### Data extracts
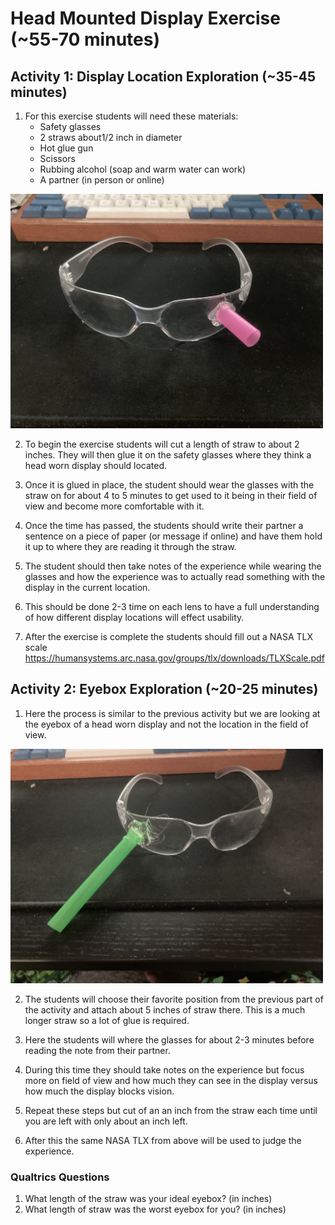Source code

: 
# Head Mounted Display Exercise (~55-70 minutes)

## Activity 1: Display Location Exploration (~35-45 minutes)

1. For this exercise students will need these materials:
	- Safety glasses
	- 2 straws about1/2 inch in diameter
	- Hot glue gun
	- Scissors
	- Rubbing alcohol (soap and warm water can work)
	- A partner (in person or online)
<img src="images/Display-Loaction-Ex.jpg" width="500">

2. To begin the exercise students will cut a length of straw to about 2 inches. They will then glue it on the safety glasses where they think a head worn display should located.

3. Once it is glued in place, the student should wear the glasses with the straw on for about 4 to 5 minutes to get used to it being in their field of view and become more comfortable with it. 

4. Once the time has passed, the students should write their partner a sentence on a piece of paper (or message if online) and have them hold it up to where they are reading it through the straw.

5. The student should then take notes of the experience while wearing the glasses and how the experience was to actually read something with the display in the current location.

6. This should be done 2-3 time on each lens to have a full understanding of how different display locations will effect usability.

7. After the exercise is complete the students should fill out a NASA TLX scale https://humansystems.arc.nasa.gov/groups/tlx/downloads/TLXScale.pdf


## Activity 2: Eyebox Exploration (~20-25 minutes)

1. Here the process is similar to the previous activity but we are looking at the eyebox of a head worn display and not the location in the field of view.

<img src="images/Eyebox-Example.jpg" width="500">

2. The students will choose their favorite position from the previous part of the activity and attach about 5 inches of straw there. This is a much longer straw so a lot of glue is required.

3. Here the students will where the glasses for about 2-3 minutes before reading the note from their partner. 

4. During this time they should take notes on the experience but focus more on field of view and how much they can see in the display versus how much the display blocks vision.

5. Repeat these steps but cut of an an inch from the straw each time until you are left with only about an inch left.

6. After this the same NASA TLX from above will be used to judge the experience.

### Qualtrics Questions

1. What length of the straw was your ideal eyebox? (in inches)
2. What length of straw was the worst eyebox for you? (in inches)
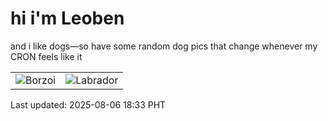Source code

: # hi i'm Leoben

and i like dogs—so have some random dog pics that change whenever my CRON feels like it

|  |  |
|--------|----------|
| ![Borzoi](https://random-dog-vercel.vercel.app/api/random-borzoi?v=1754476402) | ![Labrador](https://random-dog-vercel.vercel.app/api/random-labrador?v=1754476402) |

Last updated: 2025-08-06 18:33 PHT
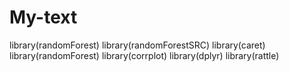# My-text
library(randomForest)
library(randomForestSRC)
library(caret)
library(randomForest)
library(corrplot)
library(dplyr) 
library(rattle)

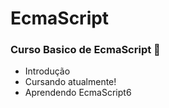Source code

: # **EcmaScript**

### **Curso Basico de EcmaScript** :book:

- Introdução
- Cursando atualmente!
- Aprendendo EcmaScript6

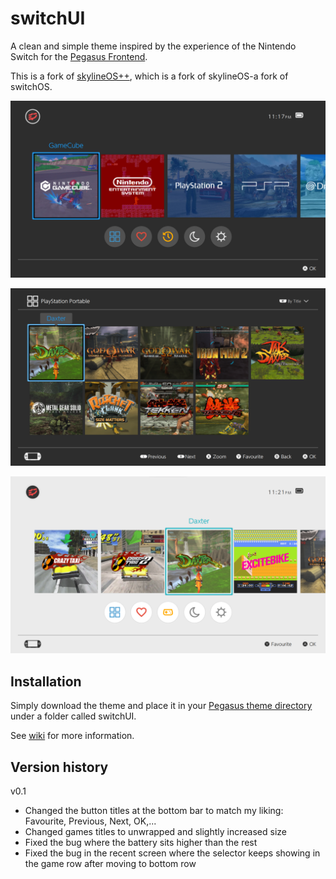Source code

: # switchUI

A clean and simple theme inspired by the experience of the Nintendo Switch for the 
[Pegasus Frontend](http://pegasus-frontend.org/).

This is a fork of [skylineOS++](https://github.com/ismaelestalayo/skylineOSP), which is a fork of skylineOS-a fork of switchOS.


![skylineOS Pegasus theme](assets/images/screenshot_systems.png)

![skylineOS Pegasus theme](assets/images/screenshot_psp.png)

![skylineOS Pegasus theme](assets/images/screenshot_recent.png)


## Installation

Simply download the theme and place it in your [Pegasus theme directory](http://pegasus-frontend.org/docs/user-guide/installing-themes/) under a folder called switchUI.

See [wiki](https://github.com/RBertoCases/skylineOS/wiki) for more information.

## Version history

v0.1
- Changed the button titles at the bottom bar to match my liking: Favourite, Previous, Next, OK,...
- Changed games titles to unwrapped and slightly increased size
- Fixed the bug where the battery sits higher than the rest
- Fixed the bug in the recent screen where the selector keeps showing in the game row after moving to bottom row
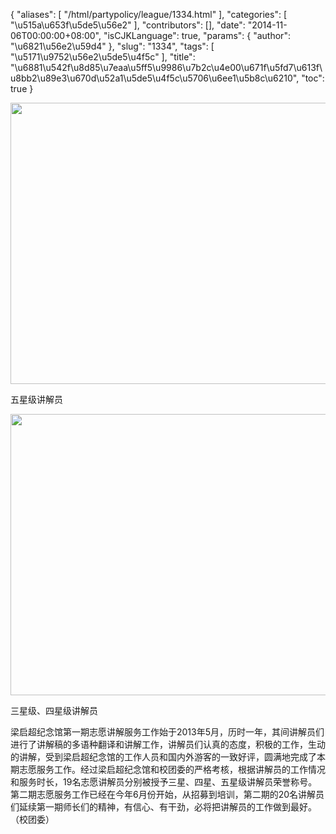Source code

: {
    "aliases": [
        "/html/partypolicy/league/1334.html"
    ],
    "categories": [
        "\u515a\u653f\u5de5\u56e2"
    ],
    "contributors": [],
    "date": "2014-11-06T00:00:00+08:00",
    "isCJKLanguage": true,
    "params": {
        "author": "\u6821\u56e2\u59d4"
    },
    "slug": "1334",
    "tags": [
        "\u5171\u9752\u56e2\u5de5\u4f5c"
    ],
    "title": "\u6881\u542f\u8d85\u7eaa\u5ff5\u9986\u7b2c\u4e00\u671f\u5fd7\u613f\u8bb2\u89e3\u670d\u52a1\u5de5\u4f5c\u5706\u6ee1\u5b8c\u6210",
    "toc": true
}


<img
    src="https://cdn.tfls.online/mirror/full/965fc55ff95cbaea364486d51306d4c9e244b3b2.jpg"
    style="display:block;margin-left:auto;margin-right:auto;"
    decoding="async"
    fetchpriority="auto"
    loading="lazy"
    height="450"
    width="600"
/>




五星级讲解员





<img
    src="http://www.tfls.cn/images/141106/1-14110615251N47.JPG"
    style="display:block;margin-left:auto;margin-right:auto;"
    decoding="async"
    fetchpriority="auto"
    loading="lazy"
    height="450"
    width="600"
/>




三星级、四星级讲解员




  





梁启超纪念馆第一期志愿讲解服务工作始于2013年5月，历时一年，其间讲解员们进行了讲解稿的多语种翻译和讲解工作，讲解员们认真的态度，积极的工作，生动的讲解，受到梁启超纪念馆的工作人员和国内外游客的一致好评，圆满地完成了本期志愿服务工作。经过梁启超纪念馆和校团委的严格考核，根据讲解员的工作情况和服务时长，19名志愿讲解员分别被授予三星、四星、五星级讲解员荣誉称号。第二期志愿服务工作已经在今年6月份开始，从招募到培训，第二期的20名讲解员们延续第一期师长们的精神，有信心、有干劲，必将把讲解员的工作做到最好。（校团委）




  



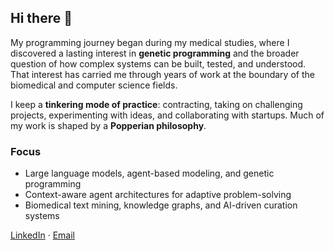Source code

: ## Hi there 👋

My programming journey began during my medical studies, where I discovered a lasting interest in **genetic programming** and the broader question of how complex systems can be built, tested, and understood. That interest has carried me through years of work at the boundary of the biomedical and computer science fields.

I keep a **tinkering mode of practice**: contracting, taking on challenging projects, experimenting with ideas, and collaborating with startups. Much of my work is shaped by a **Popperian philosophy**.

### Focus
- Large language models, agent-based modeling, and genetic programming  
- Context-aware agent architectures for adaptive problem-solving  
- Biomedical text mining, knowledge graphs, and AI-driven curation systems 

[LinkedIn](https://www.linkedin.com/in/marius-fersigan/) · [Email](mailto:marius.fersigan@gmail.com)

<!--
**algunion/algunion** is a ✨ _special_ ✨ repository because its `README.md` (this file) appears on your GitHub profile.

Here are some ideas to get you started:

- 🔭 I’m currently working on ...
- 🌱 I’m currently learning ...
- 👯 I’m looking to collaborate on ...
- 🤔 I’m looking for help with ...
- 💬 Ask me about ...
- 📫 How to reach me: ...
- 😄 Pronouns: ...
- ⚡ Fun fact: ...
-->
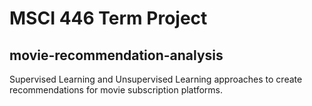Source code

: # MSCI 446 Term Project
## movie-recommendation-analysis

Supervised Learning and Unsupervised Learning approaches to create recommendations for movie subscription platforms. 
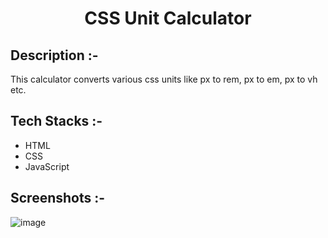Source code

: # <p align="center">CSS Unit Calculator</p>

## Description :-

This calculator converts various css units like px to rem, px to em, px to vh etc.

## Tech Stacks :-

- HTML
- CSS
- JavaScript

## Screenshots :-

![image](https://github.com/Rakesh9100/CalcDiverse/assets/73993775/fd146cf5-543e-46ef-9f69-1d1f440e9f0d)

### What to do
Would you show each line of the material above that contains the string "their"?

### Response area
3. Once it is glued in place, the student should wear the glasses with the straw on for about 4 to 5 minutes to get used to it being in their field of view and become more comfortable with it. 
4. Once the time has passed, the students should write their partner a sentence on a piece of paper (or message if online) and have them hold it up to where they are reading it through the straw.
2. The students will choose their favorite position from the previous part of the activity and attach about 5 inches of straw there. This is a much longer straw so a lot of glue is required.
3. Here the students will where the glasses for about 2-3 minutes before reading the note from their partner. 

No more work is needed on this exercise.